For a few years I have had an Intona Isolator with Oyaide Continental 5S upstream and Intona Reference downstream connecting Streamer and DAC. Given the Strong benefit of filters on the upstream Ethernet connection I added a LHY Audio USB 3.0 purifier with a Grey Knights power cable. The tightening of the transfer and resultant SQ was remarkable despite having used superior cables before.

While USB remains a compromised transfer format, asynchronous USB is the only protocol synchronising the server’s and dac’s clocks unless both have master clock connections. AES/EBU may have better noise rejection but has imbedded clock signal,SPDif is outdated as well as speed constrained and I2S not standardised. Hopefully the industry comes up with a better solution. It is interesting that there seems to emerge a trend to combine server and dac: one wonders why?

antigrunge2

Showing 6 responses by antigrunge2

@lalitk 
 

agree with your assessment. It seems though pretty damning that both on Ethernet and USB even on high end equipment you have to engage in extensive optimisation efforts before you get a decent result. As I said the single box solution can be seen as a capitulation.

@itsjustme

technically speaking it slaves the server’s clock, i.e. data is requested by the dac rather than the server sending it on its own clock.
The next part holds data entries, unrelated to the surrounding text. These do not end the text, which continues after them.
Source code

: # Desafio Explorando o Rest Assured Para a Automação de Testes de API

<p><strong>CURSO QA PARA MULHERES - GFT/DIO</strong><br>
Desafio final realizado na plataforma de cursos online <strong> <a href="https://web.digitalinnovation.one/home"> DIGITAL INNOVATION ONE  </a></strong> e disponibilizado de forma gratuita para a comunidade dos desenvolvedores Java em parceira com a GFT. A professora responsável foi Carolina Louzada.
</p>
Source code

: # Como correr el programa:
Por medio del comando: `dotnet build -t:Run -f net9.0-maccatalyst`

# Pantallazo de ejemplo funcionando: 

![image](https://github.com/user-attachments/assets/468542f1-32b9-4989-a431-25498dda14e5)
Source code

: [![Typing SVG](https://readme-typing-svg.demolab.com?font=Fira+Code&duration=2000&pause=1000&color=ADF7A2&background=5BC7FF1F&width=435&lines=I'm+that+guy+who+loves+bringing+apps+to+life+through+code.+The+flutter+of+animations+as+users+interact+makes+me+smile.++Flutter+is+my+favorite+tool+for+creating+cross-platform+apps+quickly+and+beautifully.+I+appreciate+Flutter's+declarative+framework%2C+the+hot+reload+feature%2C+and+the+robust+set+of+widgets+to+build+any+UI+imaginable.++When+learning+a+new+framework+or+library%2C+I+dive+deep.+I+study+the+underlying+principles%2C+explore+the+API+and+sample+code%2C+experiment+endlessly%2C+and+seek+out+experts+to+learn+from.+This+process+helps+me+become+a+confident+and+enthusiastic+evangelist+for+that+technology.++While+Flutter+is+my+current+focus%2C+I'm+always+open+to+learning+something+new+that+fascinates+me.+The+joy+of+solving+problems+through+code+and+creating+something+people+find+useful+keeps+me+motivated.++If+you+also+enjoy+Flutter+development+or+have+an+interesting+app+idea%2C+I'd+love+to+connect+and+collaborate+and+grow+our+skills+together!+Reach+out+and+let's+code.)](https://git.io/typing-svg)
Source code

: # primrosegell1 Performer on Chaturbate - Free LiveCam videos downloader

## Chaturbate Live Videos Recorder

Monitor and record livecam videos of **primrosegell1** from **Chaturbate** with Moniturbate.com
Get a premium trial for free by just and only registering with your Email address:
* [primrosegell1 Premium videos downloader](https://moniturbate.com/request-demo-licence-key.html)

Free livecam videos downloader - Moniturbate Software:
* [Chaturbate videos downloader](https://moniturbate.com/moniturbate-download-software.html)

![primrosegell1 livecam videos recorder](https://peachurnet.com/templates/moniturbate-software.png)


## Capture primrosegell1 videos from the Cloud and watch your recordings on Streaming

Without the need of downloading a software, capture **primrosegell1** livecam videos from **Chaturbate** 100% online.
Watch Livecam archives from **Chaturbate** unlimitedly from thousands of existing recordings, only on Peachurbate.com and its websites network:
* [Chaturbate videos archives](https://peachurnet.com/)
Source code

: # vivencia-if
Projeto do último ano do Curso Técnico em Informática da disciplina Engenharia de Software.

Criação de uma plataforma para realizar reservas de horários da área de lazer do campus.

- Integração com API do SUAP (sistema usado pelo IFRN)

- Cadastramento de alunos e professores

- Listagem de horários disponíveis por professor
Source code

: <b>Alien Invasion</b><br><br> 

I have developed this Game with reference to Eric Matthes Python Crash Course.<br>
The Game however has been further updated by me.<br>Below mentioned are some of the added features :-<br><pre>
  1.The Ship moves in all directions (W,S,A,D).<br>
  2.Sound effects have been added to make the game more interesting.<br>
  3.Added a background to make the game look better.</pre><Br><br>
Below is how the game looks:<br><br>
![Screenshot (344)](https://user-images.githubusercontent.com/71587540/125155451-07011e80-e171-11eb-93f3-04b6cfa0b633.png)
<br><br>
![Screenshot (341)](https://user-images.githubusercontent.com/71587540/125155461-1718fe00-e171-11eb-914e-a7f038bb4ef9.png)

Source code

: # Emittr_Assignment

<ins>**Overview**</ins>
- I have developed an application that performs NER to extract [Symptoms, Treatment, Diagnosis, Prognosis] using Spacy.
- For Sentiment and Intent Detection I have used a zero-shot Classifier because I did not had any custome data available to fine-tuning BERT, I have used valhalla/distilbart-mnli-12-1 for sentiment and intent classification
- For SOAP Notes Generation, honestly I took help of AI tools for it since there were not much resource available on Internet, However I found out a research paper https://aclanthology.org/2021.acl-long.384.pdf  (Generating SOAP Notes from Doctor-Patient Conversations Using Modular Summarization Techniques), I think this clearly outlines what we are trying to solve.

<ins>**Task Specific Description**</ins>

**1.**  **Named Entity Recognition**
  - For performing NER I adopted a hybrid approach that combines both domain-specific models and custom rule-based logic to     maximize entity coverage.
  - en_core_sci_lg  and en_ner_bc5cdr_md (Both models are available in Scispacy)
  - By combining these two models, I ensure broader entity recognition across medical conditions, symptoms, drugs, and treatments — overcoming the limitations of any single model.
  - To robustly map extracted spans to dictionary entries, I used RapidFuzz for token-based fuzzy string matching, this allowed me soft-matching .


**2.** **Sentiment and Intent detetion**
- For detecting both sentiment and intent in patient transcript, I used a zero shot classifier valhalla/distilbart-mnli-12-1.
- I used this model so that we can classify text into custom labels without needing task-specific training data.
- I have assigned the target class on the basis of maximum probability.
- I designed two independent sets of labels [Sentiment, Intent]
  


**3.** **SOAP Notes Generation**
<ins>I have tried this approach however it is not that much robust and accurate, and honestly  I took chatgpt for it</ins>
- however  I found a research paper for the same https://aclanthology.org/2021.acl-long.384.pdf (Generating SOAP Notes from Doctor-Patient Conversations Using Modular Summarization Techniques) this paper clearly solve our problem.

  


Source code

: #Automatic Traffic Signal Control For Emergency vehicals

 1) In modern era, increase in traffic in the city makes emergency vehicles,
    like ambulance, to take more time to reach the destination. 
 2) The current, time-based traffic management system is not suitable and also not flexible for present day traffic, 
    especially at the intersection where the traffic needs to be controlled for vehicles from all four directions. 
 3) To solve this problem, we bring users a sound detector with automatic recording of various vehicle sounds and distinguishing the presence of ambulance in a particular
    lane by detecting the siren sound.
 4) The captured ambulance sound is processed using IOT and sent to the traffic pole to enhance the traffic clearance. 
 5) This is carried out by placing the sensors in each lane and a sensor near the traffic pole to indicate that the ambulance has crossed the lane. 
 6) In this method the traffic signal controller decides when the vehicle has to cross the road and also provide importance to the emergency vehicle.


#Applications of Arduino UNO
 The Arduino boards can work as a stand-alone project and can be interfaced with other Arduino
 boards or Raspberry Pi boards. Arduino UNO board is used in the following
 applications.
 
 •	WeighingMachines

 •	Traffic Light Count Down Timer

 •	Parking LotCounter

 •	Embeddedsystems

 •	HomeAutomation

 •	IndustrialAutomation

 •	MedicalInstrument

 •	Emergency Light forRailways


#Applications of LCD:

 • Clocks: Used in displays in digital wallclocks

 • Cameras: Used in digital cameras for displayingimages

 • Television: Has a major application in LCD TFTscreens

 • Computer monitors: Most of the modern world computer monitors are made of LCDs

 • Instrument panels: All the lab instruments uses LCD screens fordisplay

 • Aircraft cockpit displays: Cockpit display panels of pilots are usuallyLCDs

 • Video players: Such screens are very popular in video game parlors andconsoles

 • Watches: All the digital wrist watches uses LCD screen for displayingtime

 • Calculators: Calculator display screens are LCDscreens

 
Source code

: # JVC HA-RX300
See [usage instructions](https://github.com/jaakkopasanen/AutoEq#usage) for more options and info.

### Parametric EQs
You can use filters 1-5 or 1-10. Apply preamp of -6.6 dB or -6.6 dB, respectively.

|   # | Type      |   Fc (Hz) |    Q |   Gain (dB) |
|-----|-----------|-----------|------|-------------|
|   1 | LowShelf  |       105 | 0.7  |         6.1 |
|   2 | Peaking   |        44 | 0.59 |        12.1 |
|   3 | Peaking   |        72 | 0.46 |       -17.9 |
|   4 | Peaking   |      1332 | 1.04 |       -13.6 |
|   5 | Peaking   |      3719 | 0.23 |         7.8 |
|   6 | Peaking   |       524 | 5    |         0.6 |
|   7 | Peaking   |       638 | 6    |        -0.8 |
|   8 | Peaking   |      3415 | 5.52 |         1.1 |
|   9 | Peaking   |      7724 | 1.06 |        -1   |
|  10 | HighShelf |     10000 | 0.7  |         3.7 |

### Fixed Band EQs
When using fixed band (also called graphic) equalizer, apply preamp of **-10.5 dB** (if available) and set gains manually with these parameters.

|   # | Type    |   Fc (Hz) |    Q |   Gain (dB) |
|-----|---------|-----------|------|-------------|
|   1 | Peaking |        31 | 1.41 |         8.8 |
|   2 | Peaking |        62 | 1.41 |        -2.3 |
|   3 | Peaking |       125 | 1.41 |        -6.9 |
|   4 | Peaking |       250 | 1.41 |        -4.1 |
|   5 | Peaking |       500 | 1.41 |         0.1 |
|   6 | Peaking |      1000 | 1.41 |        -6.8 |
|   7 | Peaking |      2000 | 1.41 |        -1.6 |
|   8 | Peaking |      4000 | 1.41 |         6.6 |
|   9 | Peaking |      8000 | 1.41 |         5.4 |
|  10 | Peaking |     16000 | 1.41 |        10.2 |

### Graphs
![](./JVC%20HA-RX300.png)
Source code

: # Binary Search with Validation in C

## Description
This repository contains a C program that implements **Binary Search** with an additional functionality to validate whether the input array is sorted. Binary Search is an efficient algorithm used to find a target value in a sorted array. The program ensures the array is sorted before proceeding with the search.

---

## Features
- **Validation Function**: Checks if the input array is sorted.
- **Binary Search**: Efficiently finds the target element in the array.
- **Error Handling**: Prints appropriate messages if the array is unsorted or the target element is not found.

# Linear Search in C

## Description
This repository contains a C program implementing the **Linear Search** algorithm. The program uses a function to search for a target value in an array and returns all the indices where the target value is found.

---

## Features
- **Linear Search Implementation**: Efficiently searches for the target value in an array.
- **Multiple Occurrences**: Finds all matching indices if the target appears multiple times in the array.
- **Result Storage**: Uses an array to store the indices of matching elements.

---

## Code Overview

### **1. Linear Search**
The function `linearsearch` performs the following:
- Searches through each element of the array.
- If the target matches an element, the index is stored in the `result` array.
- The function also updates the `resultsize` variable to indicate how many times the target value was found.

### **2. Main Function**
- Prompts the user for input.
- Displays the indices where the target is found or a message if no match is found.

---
I stated that SPDif is speed constrained, not AES/EBU.

@sns 

my point, precisely. I also steuggle with dependence on cables and cleaned up power

@designsfx 

I am not aware of any SPDif connections faster than 192KHz, conversely double AES/EBU can run at 384MHz

@vthokie83 

A DDC reclocks the USB connection. Therein may lie the principle benefit to SQ, probably not in using another port on the DAC.